Helen knew what “they” said. How could she not, after forty years of shared experiences? But there’s comfort in familiar paths, even conversational ones.
Their silence broken, Frank asked, “How’s work? You haven’t been complaining lately.”
Helen hadn’t thought about it, but it had been a pleasant week at school. Jennifer hadn’t made any unreasonable demands. For that matter, Helen had barely seen her principal, much less talked with her. Jennifer was like a pebble in a shoe, the pebble so small that, at times, you didn’t know it was there. “It was fun,” she answered. “I had the kids write essays on whether dogs or cats make better pets.”
“Which one won?”
“Dogs, of course. Although rabbits and chickens each got a vote.”
They approached the orchard across from Mollie’s old home, the murder scene where Helen and Coca had discovered the body. Neither dog seemed to remember or, if they did, to care.

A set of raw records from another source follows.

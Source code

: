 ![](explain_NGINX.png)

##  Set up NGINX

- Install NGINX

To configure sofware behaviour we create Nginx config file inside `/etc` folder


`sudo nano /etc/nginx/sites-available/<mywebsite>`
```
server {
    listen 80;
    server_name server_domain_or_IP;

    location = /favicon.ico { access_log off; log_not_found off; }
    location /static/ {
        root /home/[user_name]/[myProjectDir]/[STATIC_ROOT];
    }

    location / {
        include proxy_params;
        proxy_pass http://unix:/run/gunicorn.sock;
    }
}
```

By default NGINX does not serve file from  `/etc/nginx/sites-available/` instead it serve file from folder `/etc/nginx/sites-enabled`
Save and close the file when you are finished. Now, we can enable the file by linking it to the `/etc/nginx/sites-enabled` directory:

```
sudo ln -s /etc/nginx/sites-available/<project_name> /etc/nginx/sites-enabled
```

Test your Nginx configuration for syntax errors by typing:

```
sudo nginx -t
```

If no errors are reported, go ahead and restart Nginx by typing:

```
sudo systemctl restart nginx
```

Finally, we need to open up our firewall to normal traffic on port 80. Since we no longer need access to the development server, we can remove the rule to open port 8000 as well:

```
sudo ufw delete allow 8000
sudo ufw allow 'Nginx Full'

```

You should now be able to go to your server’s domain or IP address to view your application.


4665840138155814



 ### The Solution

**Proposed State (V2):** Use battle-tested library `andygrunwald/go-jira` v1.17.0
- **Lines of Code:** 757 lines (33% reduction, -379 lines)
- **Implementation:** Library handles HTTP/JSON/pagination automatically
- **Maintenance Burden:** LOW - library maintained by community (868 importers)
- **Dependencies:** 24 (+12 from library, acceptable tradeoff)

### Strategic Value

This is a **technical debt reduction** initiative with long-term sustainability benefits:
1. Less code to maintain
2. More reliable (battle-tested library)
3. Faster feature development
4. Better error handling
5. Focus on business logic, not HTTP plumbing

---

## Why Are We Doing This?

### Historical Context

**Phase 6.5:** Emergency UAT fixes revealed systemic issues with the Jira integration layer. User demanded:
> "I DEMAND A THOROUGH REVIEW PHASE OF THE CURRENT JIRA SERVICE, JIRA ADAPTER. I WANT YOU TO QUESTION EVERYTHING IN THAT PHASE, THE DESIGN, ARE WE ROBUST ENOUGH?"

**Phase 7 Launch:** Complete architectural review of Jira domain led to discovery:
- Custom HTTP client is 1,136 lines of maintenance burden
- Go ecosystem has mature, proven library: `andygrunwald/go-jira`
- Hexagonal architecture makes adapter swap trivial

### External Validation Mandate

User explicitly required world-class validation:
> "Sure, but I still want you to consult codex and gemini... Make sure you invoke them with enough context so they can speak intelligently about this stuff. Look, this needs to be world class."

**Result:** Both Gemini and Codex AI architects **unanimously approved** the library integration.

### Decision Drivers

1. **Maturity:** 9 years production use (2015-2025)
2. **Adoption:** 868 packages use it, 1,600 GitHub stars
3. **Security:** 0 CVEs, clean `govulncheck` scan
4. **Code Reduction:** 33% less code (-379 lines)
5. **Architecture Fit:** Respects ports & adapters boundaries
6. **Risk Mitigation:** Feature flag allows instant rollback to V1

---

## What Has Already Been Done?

Helen pointed to the apple trees. This side of town was cooler so the apple blossoms were less advanced than in other areas. Even so, strong winds the night before left behind a dusting of petals surrounding the dark and gnarled trunks. Over the years, the county had shifted from one monoculture to another due to diseases or market forces. Grapes were the region’s latest agricultural reinvention. Helen wasn’t one to lament the latest agrarian cycle, but she would miss the apple blossoms when the trees were all gone. “How long before this is turned into another vineyard?” It was less a question than a lament.
“That reminds me, I called Jerzy Dudda.”
“Oh?”
“I asked if he’d sell me a root ball from one of their old apple trees.”